Work to be completed:
Only lines containing the word "edges" are needed; pull them out of the material.

=== Begin Enclosure ===

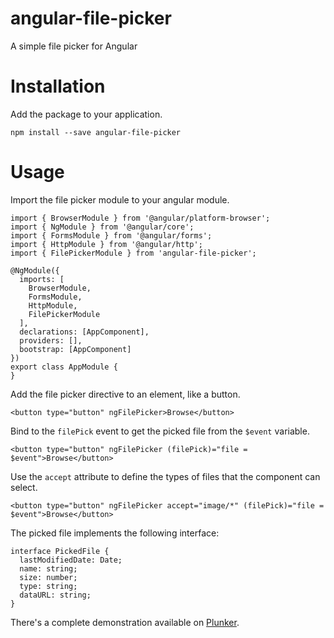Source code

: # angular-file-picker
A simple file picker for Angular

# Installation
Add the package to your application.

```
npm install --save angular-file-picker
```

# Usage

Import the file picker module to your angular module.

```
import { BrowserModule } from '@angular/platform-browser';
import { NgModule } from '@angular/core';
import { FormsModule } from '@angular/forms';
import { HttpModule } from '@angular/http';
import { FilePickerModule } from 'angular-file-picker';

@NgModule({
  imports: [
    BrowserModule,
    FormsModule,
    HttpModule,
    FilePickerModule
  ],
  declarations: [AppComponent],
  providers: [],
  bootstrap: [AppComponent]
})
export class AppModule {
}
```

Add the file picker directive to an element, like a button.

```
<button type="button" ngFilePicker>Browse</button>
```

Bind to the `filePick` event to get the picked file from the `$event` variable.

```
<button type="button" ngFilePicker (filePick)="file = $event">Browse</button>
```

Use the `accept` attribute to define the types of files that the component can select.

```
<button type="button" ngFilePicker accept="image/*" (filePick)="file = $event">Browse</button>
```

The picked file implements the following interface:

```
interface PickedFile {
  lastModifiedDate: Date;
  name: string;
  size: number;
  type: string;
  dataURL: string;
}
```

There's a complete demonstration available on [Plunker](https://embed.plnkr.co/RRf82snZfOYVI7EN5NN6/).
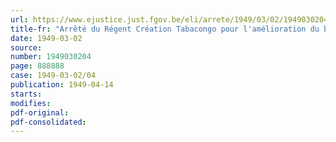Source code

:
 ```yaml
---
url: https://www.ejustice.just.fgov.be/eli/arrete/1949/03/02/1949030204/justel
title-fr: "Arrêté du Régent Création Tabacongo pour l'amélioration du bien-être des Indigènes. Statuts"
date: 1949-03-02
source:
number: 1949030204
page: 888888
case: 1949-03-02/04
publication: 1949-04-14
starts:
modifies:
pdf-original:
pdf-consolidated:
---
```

=== End Enclosure ===
=== Begin Enclosure ===

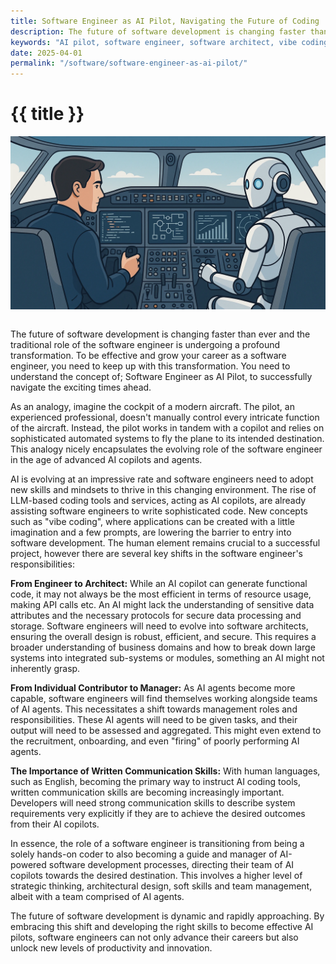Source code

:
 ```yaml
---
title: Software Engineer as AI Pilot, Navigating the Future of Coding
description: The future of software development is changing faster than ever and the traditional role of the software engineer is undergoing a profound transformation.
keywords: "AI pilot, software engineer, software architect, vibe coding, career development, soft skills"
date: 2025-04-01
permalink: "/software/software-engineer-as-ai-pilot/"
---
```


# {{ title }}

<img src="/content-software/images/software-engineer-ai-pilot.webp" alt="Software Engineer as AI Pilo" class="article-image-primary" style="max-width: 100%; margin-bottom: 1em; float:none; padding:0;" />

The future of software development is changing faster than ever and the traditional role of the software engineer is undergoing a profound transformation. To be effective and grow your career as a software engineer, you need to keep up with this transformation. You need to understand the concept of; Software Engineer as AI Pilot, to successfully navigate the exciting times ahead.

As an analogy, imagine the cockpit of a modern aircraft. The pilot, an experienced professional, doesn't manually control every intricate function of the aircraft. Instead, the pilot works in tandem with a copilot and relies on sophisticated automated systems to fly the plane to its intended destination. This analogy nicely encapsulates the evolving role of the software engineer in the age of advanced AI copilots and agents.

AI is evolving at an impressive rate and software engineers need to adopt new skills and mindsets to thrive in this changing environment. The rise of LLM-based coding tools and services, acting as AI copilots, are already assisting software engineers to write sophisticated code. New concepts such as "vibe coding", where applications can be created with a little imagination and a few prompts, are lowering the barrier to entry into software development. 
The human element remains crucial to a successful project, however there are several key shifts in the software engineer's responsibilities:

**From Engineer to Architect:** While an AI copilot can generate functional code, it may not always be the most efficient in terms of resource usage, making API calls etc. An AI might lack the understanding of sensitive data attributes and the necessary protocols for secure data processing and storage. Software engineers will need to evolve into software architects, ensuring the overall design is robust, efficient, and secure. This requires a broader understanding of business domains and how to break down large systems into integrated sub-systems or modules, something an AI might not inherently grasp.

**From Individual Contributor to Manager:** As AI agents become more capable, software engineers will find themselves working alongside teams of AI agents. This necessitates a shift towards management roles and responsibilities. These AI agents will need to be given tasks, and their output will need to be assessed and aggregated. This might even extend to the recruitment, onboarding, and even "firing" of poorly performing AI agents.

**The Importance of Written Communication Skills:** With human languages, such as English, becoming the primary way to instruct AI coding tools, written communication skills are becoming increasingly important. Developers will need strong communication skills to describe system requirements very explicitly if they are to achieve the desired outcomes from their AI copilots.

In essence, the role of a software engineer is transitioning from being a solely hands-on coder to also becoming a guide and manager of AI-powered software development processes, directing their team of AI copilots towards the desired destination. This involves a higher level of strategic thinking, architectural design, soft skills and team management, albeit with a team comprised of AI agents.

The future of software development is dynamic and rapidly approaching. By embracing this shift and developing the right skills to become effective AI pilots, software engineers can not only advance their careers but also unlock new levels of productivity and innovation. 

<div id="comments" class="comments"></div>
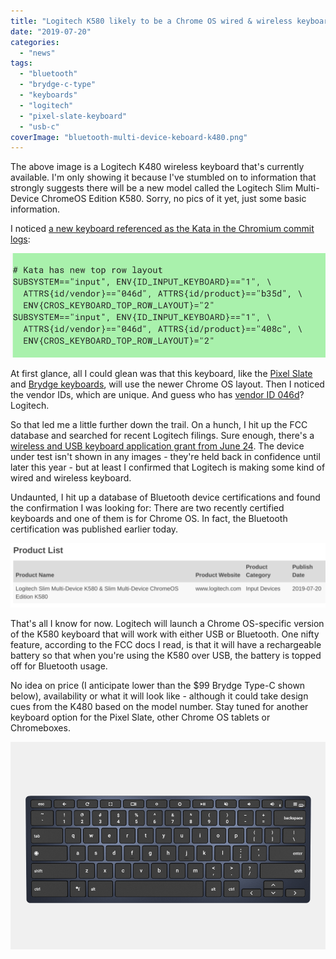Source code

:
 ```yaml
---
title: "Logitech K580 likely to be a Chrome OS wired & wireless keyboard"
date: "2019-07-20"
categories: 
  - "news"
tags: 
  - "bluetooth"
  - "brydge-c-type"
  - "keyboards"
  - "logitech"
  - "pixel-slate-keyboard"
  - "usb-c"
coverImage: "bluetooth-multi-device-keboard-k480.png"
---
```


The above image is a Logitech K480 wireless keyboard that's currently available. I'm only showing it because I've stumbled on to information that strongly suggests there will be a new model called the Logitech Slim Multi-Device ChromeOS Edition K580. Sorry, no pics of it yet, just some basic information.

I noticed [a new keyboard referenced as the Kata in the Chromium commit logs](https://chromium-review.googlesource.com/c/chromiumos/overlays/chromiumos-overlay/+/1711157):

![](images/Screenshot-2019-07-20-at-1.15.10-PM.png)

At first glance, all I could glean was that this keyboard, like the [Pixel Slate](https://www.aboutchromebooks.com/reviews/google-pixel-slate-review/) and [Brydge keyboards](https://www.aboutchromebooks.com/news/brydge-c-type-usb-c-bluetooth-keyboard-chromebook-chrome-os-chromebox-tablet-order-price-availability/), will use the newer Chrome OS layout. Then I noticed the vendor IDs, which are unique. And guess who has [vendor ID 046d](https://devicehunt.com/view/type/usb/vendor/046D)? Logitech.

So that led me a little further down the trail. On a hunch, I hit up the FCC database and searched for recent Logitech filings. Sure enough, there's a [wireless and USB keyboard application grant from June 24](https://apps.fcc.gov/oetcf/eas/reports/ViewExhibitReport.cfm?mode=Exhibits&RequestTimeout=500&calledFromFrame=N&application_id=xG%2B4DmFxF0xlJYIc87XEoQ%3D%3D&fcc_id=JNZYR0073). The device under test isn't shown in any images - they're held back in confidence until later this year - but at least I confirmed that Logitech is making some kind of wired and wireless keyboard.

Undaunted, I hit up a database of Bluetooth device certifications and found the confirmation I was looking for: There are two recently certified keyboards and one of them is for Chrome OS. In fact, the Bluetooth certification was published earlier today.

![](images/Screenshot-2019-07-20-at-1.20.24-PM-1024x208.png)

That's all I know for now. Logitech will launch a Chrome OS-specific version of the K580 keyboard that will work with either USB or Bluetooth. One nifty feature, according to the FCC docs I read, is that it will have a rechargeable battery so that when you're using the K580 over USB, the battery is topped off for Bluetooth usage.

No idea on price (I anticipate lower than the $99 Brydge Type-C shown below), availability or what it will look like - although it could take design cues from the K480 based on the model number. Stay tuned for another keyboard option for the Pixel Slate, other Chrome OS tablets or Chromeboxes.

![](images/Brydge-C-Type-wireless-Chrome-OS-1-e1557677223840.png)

=== End Enclosure ===
=== Begin Enclosure ===

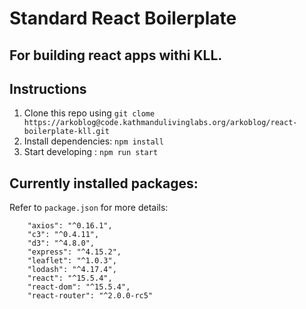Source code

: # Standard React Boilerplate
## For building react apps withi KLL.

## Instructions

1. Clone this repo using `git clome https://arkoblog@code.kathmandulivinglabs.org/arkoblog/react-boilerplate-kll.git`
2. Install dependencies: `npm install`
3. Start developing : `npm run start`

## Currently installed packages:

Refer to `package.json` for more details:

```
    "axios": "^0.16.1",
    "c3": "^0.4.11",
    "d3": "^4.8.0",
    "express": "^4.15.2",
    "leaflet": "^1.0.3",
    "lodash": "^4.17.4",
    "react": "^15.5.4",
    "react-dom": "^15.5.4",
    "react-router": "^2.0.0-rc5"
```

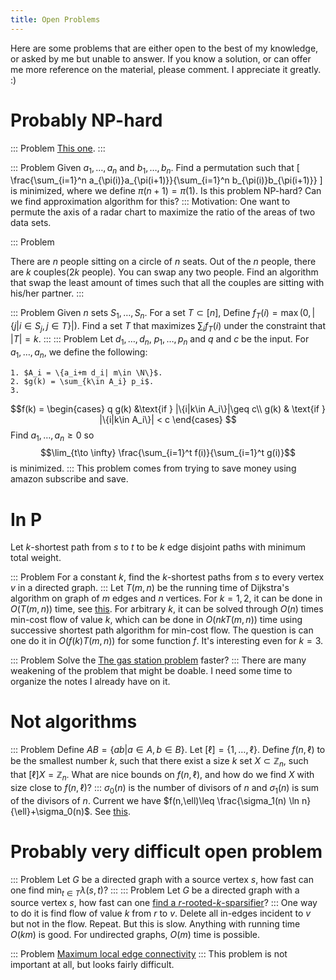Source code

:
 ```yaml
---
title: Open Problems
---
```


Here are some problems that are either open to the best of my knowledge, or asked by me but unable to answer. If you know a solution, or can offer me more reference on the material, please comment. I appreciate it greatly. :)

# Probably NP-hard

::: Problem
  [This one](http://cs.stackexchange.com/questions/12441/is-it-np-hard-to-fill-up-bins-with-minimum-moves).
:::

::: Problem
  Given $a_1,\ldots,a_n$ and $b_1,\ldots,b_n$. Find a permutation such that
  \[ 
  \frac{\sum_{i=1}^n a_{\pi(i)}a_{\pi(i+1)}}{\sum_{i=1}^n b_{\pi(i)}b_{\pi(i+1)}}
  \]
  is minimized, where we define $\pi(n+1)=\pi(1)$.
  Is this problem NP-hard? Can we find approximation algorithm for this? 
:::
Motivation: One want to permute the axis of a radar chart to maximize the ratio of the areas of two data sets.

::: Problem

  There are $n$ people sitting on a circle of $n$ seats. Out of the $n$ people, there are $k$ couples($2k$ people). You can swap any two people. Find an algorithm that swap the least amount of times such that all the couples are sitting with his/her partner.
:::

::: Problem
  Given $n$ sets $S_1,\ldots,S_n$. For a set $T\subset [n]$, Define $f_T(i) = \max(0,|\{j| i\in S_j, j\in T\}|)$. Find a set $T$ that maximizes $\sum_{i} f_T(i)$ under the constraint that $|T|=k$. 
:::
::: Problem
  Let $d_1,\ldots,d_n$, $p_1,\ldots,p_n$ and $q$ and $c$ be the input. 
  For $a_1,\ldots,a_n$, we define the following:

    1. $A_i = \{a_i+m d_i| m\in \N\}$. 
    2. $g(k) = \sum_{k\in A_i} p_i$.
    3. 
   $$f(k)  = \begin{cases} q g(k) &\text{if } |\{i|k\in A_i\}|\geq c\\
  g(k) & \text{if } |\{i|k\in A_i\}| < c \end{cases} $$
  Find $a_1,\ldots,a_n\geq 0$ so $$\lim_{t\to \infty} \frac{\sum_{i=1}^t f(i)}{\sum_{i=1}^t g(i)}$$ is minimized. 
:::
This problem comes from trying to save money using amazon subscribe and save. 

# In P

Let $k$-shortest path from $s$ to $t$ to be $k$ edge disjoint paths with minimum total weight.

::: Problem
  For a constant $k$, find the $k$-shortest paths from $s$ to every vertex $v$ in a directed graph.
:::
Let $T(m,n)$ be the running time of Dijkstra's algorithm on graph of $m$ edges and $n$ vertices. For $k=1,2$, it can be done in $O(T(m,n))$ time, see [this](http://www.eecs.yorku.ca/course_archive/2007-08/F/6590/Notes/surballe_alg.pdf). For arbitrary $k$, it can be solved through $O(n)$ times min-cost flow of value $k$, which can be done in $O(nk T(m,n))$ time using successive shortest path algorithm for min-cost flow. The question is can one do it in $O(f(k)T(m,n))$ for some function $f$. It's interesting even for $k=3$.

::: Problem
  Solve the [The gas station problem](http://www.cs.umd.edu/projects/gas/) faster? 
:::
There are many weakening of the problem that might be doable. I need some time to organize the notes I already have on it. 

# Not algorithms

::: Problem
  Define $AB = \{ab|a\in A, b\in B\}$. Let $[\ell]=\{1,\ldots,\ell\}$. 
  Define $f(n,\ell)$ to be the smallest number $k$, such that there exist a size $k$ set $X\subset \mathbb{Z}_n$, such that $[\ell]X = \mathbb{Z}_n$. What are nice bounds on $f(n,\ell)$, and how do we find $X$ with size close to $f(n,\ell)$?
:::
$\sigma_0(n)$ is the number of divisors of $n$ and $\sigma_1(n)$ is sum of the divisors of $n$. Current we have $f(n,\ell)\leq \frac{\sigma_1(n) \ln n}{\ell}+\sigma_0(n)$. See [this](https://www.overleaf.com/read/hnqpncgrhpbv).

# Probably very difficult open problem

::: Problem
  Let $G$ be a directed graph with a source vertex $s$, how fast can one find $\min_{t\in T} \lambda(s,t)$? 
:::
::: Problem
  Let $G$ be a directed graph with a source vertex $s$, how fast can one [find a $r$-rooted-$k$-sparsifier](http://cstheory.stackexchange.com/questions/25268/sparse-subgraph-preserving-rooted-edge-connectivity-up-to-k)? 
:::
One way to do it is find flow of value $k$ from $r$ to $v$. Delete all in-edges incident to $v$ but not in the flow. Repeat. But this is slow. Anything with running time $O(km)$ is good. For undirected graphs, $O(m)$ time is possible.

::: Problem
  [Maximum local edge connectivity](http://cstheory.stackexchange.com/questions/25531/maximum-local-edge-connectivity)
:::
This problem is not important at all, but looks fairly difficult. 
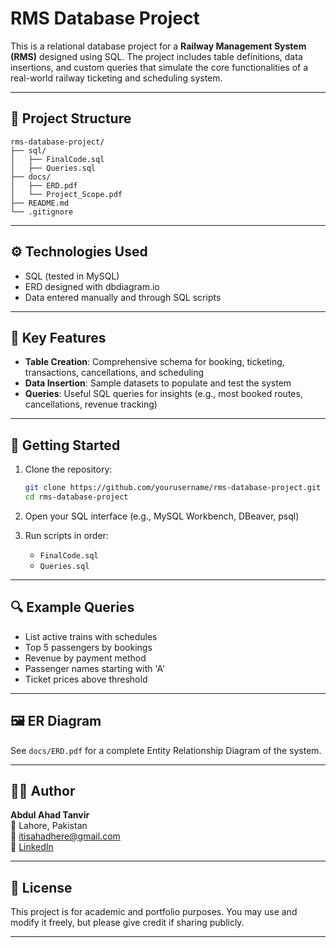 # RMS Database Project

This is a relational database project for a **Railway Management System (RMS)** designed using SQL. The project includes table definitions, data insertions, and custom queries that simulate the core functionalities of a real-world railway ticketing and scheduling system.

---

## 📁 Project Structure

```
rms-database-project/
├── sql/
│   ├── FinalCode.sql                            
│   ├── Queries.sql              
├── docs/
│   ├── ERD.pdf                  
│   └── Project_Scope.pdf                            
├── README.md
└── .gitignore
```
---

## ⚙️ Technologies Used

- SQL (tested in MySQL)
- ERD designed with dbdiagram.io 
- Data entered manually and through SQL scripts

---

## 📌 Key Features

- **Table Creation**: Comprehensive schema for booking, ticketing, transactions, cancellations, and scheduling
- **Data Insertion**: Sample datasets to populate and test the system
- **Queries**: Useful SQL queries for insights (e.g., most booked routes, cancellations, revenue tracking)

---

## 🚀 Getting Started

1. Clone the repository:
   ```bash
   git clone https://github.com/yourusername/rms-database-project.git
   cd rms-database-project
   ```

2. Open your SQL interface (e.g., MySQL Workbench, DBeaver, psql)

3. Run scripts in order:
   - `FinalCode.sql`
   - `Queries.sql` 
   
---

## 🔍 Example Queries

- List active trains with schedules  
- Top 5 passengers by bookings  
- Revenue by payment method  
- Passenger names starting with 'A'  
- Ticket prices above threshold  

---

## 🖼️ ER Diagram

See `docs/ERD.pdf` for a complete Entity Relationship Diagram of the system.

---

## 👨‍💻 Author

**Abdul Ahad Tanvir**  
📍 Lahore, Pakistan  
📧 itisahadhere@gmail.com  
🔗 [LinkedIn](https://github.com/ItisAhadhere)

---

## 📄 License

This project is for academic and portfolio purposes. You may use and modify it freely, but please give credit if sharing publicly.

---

=== End Enclosure ===

Worked solution:
Let $T(m,n)$ be the running time of Dijkstra's algorithm on graph of $m$ edges and $n$ vertices. For $k=1,2$, it can be done in $O(T(m,n))$ time, see [this](http://www.eecs.yorku.ca/course_archive/2007-08/F/6590/Notes/surballe_alg.pdf). For arbitrary $k$, it can be solved through $O(n)$ times min-cost flow of value $k$, which can be done in $O(nk T(m,n))$ time using successive shortest path algorithm for min-cost flow. The question is can one do it in $O(f(k)T(m,n))$ for some function $f$. It's interesting even for $k=3$.
One way to do it is find flow of value $k$ from $r$ to $v$. Delete all in-edges incident to $v$ but not in the flow. Repeat. But this is slow. Anything with running time $O(km)$ is good. For undirected graphs, $O(m)$ time is possible.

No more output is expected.